### Exercise goal
Copy all the entries below exactly, but not the pictures.
□ □ □ □ □
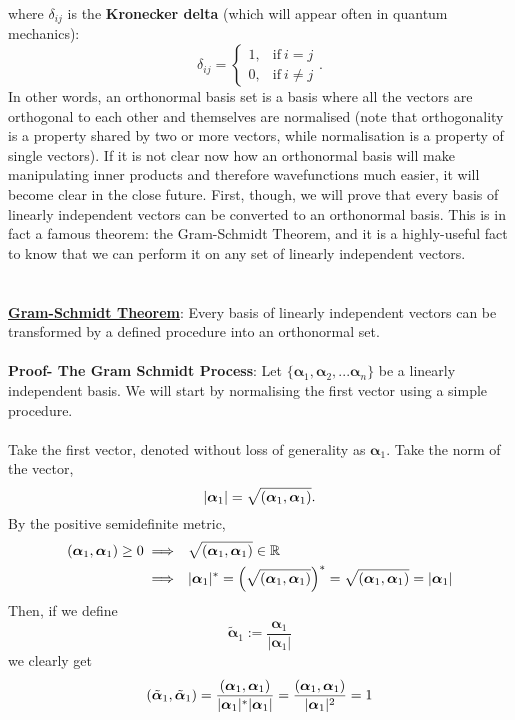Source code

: where $\delta_{ij}$ is the \textbf{Kronecker delta} (which will appear often in quantum mechanics): 
$$
\delta_{ij}=
\begin{cases}
1, &\text{if}\ i=j\\
0, &\text{if}\ i \neq j
\end{cases}.
$$
In other words, an orthonormal basis set is a basis where all the vectors are orthogonal to each other and themselves are normalised (note that orthogonality is a property shared by two or more vectors, while normalisation is a property of single vectors). If it is not clear now how an orthonormal basis will make manipulating inner products and therefore wavefunctions much easier, it will become clear in the close future. First, though, we will prove that every basis of linearly independent vectors can be converted to an orthonormal basis. This is in fact a famous theorem: the Gram-Schmidt Theorem, and it is a highly-useful fact to know that we can perform it on any set of linearly independent vectors.
\\\\\\
\underline{\textbf{Gram-Schmidt Theorem}}: Every basis of linearly independent vectors can be transformed by a defined procedure into an orthonormal set.
\\\\
\textbf{Proof- The Gram Schmidt Process}: Let $\{\bm{\alpha}_{1},\bm{\alpha}_{2},... \bm{\alpha}_{n}\}$ be a linearly independent basis. We will start by normalising the first vector using a simple procedure. 
\\\\
Take the first vector, denoted without loss of generality as $\bm{\alpha}_{1}$. Take the norm of the vector,
$$
|\bm{\alpha}_{1}|=\sqrt{\left(\bm{\alpha}_{1},\bm{\alpha}_{1}\right)}.
$$
By the positive semidefinite metric,
$$
\begin{aligned}
\left(\bm{\alpha}_{1},\bm{\alpha}_{1}\right) \geq 0 &\implies \:\: \sqrt{\left(\bm{\alpha}_{1},\bm{\alpha}_{1}\right)} \in \mathbb{R}\\
&\implies \:\: |\bm{\alpha}_1|^{\ast}=\left(\sqrt{\left(\bm{\alpha}_{1},\bm{\alpha}_{1}\right)}\right)^{\ast}= \sqrt{\left(\bm{\alpha}_{1},\bm{\alpha}_{1}\right)} =|\bm{\alpha}_1|
\end{aligned}
$$
Then, if we define
$$
\tilde{\bm{\alpha}}_{1} := \frac{\bm{\alpha}_{1}}{|\bm{\alpha}_{1}|}
$$
we clearly get
$$
\left(\tilde{\bm{\alpha}}_{1},\tilde{\bm{\alpha}}_{1}\right) = \frac{\left({\bm{\alpha}}_{1},{\bm{\alpha}}_{1}\right)}{|\bm{\alpha}_{1}|^{\ast}|\bm{\alpha}_{1}|}=\frac{\left({\bm{\alpha}}_{1},{\bm{\alpha}}_{1}\right)}{|\bm{\alpha}_{1}|^{2}}=1
$$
□ □ □ □ □
### Output below
Source code

: where $\delta_{ij}$ is the \textbf{Kronecker delta} (which will appear often in quantum mechanics): 
$$
\delta_{ij}=
\begin{cases}
1, &\text{if}\ i=j\\
0, &\text{if}\ i \neq j
\end{cases}.
$$
In other words, an orthonormal basis set is a basis where all the vectors are orthogonal to each other and themselves are normalised (note that orthogonality is a property shared by two or more vectors, while normalisation is a property of single vectors). If it is not clear now how an orthonormal basis will make manipulating inner products and therefore wavefunctions much easier, it will become clear in the close future. First, though, we will prove that every basis of linearly independent vectors can be converted to an orthonormal basis. This is in fact a famous theorem: the Gram-Schmidt Theorem, and it is a highly-useful fact to know that we can perform it on any set of linearly independent vectors.
\\\\\\
\underline{\textbf{Gram-Schmidt Theorem}}: Every basis of linearly independent vectors can be transformed by a defined procedure into an orthonormal set.
\\\\
\textbf{Proof- The Gram Schmidt Process}: Let $\{\bm{\alpha}_{1},\bm{\alpha}_{2},... \bm{\alpha}_{n}\}$ be a linearly independent basis. We will start by normalising the first vector using a simple procedure. 
\\\\
Take the first vector, denoted without loss of generality as $\bm{\alpha}_{1}$. Take the norm of the vector,
$$
|\bm{\alpha}_{1}|=\sqrt{\left(\bm{\alpha}_{1},\bm{\alpha}_{1}\right)}.
$$
By the positive semidefinite metric,
$$
\begin{aligned}
\left(\bm{\alpha}_{1},\bm{\alpha}_{1}\right) \geq 0 &\implies \:\: \sqrt{\left(\bm{\alpha}_{1},\bm{\alpha}_{1}\right)} \in \mathbb{R}\\
&\implies \:\: |\bm{\alpha}_1|^{\ast}=\left(\sqrt{\left(\bm{\alpha}_{1},\bm{\alpha}_{1}\right)}\right)^{\ast}= \sqrt{\left(\bm{\alpha}_{1},\bm{\alpha}_{1}\right)} =|\bm{\alpha}_1|
\end{aligned}
$$
Then, if we define
$$
\tilde{\bm{\alpha}}_{1} := \frac{\bm{\alpha}_{1}}{|\bm{\alpha}_{1}|}
$$
we clearly get
$$
\left(\tilde{\bm{\alpha}}_{1},\tilde{\bm{\alpha}}_{1}\right) = \frac{\left({\bm{\alpha}}_{1},{\bm{\alpha}}_{1}\right)}{|\bm{\alpha}_{1}|^{\ast}|\bm{\alpha}_{1}|}=\frac{\left({\bm{\alpha}}_{1},{\bm{\alpha}}_{1}\right)}{|\bm{\alpha}_{1}|^{2}}=1
$$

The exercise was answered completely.